NVIDIA

Service Reliability Operations Engineer

Bengaluru, India
Git Shell Python Ansible
Search for More Jobs Talk to a recruiter now 💪
Description

NVIDIA's NGC (NVIDIA Gpu Cloud) team is looking for highly motivated System Administrator/DevOps engineers to design, develop and implement a global, dynamic, state-of-the-art Service Reliability Operations Center (known as Mission Control), to provide extraordinary levels of support for our Cloud products and services.As a key member of the Mission Control team, you will partner with other key members of our organization including Site Reliability Engineering, Security Operations Center, DevOps teams, and other datacenter operations partners to help make our services capable of providing near 100% availability. On the rare occasion that an incident occurs, you will be our front line to decrease the frequency and duration of any issue.Working in partnership with the development community the Mission Control team will develop monitors, alarms and alerts to help make the service more reliable and improve our customer experience. Additionally you will be very involved in selecting the technologies that we will use in the Mission Control to help monitor, run and measure the effectiveness of the environment.

What you will be doing:

  • The team will provide their services 24/7 with a follow-the-sun environment which will span continents.

  • You will directly report to a manager in Bangalore.

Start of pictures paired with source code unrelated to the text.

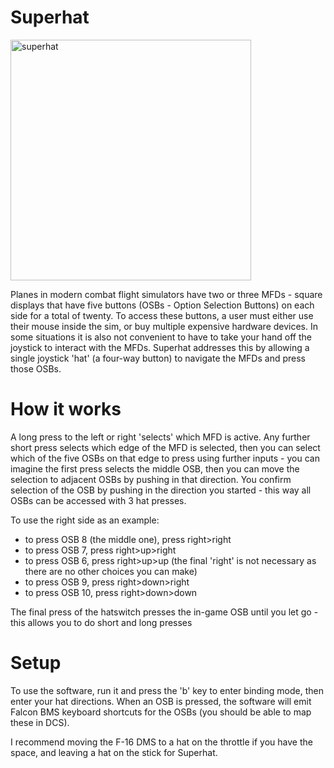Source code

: # Superhat
<img width="385" alt="superhat" src="https://github.com/user-attachments/assets/c4a54373-c299-4636-af91-bbc63f567be9">

Planes in modern combat flight simulators have two or three MFDs - square displays that have five buttons (OSBs - Option Selection Buttons) on each side for a total of twenty. To access these buttons, a user must either use their mouse inside the sim, or buy multiple expensive hardware devices. In some situations it is also not convenient to have to take your hand off the joystick to interact with the MFDs. Superhat addresses this by allowing a single joystick 'hat' (a four-way button) to navigate the MFDs and press those OSBs.

# How it works
A long press to the left or right 'selects' which MFD is active. Any further short press selects which edge of the MFD is selected, then you can select which of the five OSBs on that edge to press using further inputs - you can imagine the first press selects the middle OSB, then you can move the selection to adjacent OSBs by pushing in that direction. You confirm selection of the OSB by pushing in the direction you started - this way all OSBs can be accessed with 3 hat presses.

To use the right side as an example:
- to press OSB 8 (the middle one), press right>right
- to press OSB 7, press right>up>right
- to press OSB 6, press right>up>up (the final 'right' is not necessary as there are no other choices you can make)
- to press OSB 9, press right>down>right
- to press OSB 10, press right>down>down

The final press of the hatswitch presses the in-game OSB until you let go - this allows you to do short and long presses

# Setup
To use the software, run it and press the 'b' key to enter binding mode, then enter your hat directions. When an OSB is pressed, the software will emit Falcon BMS keyboard shortcuts for the OSBs (you should be able to map these in DCS).

I recommend moving the F-16 DMS to a hat on the throttle if you have the space, and leaving a hat on the stick for Superhat.
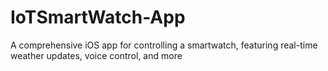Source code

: # IoTSmartWatch-App
A comprehensive iOS app for controlling a smartwatch, featuring real-time weather updates, voice control, and more
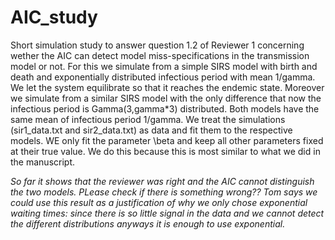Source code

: # AIC_study
Short simulation study to answer question 1.2 of  Reviewer 1 concerning wether the AIC can detect model miss-specifications in the transmission model or not. For this we simulate from a simple SIRS model with birth and death and exponentially distributed infectious period with mean 1/gamma. We let the system equilibrate so that it reaches the endemic state. Moreover we simulate from a similar  SIRS model with the only difference that now the infectious period is Gamma(3,gamma*3) distributed. Both models have the same mean of infectious period 1/gamma. We treat the simulations (sir1_data.txt and sir2_data.txt) as data and fit them to the respective models. WE only fit the parameter \beta and keep all other parameters fixed at their true value. We do this because this is most similar to what we did in the manuscript.

*So far it shows that the reviewer was right and the AIC cannot distinguish the two models. PLease check if there is something wrong?? Tom says we could use this result as a justification of why we only chose exponential waiting times: since there is so little signal in the data and we cannot detect the different distributions anyways it is enough to use exponential.*
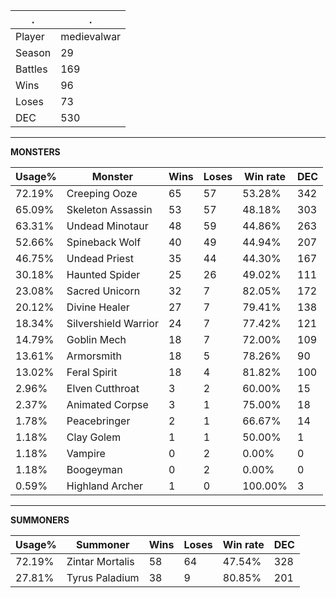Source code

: .|.
|-|-
Player|medievalwar
Season|29
Battles|169
Wins|96
Loses|73
DEC|530

---
**MONSTERS**

Usage%|Monster|Wins|Loses|Win rate|DEC|
-|-|-|-|-|-|
72.19%|Creeping Ooze|65|57|53.28%|342|
65.09%|Skeleton Assassin|53|57|48.18%|303|
63.31%|Undead Minotaur|48|59|44.86%|263|
52.66%|Spineback Wolf|40|49|44.94%|207|
46.75%|Undead Priest|35|44|44.30%|167|
30.18%|Haunted Spider|25|26|49.02%|111|
23.08%|Sacred Unicorn|32|7|82.05%|172|
20.12%|Divine Healer|27|7|79.41%|138|
18.34%|Silvershield Warrior|24|7|77.42%|121|
14.79%|Goblin Mech|18|7|72.00%|109|
13.61%|Armorsmith|18|5|78.26%|90|
13.02%|Feral Spirit|18|4|81.82%|100|
2.96%|Elven Cutthroat|3|2|60.00%|15|
2.37%|Animated Corpse|3|1|75.00%|18|
1.78%|Peacebringer|2|1|66.67%|14|
1.18%|Clay Golem|1|1|50.00%|1|
1.18%|Vampire|0|2|0.00%|0|
1.18%|Boogeyman|0|2|0.00%|0|
0.59%|Highland Archer|1|0|100.00%|3|

---
**SUMMONERS**

Usage%|Summoner|Wins|Loses|Win rate|DEC|
-|-|-|-|-|-|
72.19%|Zintar Mortalis|58|64|47.54%|328|
27.81%|Tyrus Paladium|38|9|80.85%|201|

  • Each team member will need to work either a Saturday or Sunday each week. The hours worked may include an early or late start (10hrs-per-day x 4days-per-week schedule) to ensure that the combination of the US and India teams provide 24/7 coverage.

  • The heart of Mission Control will be monitoring and triaging a growing On-prem and CSP (Cloud Service Provider) production compute and storage Datacenter environment.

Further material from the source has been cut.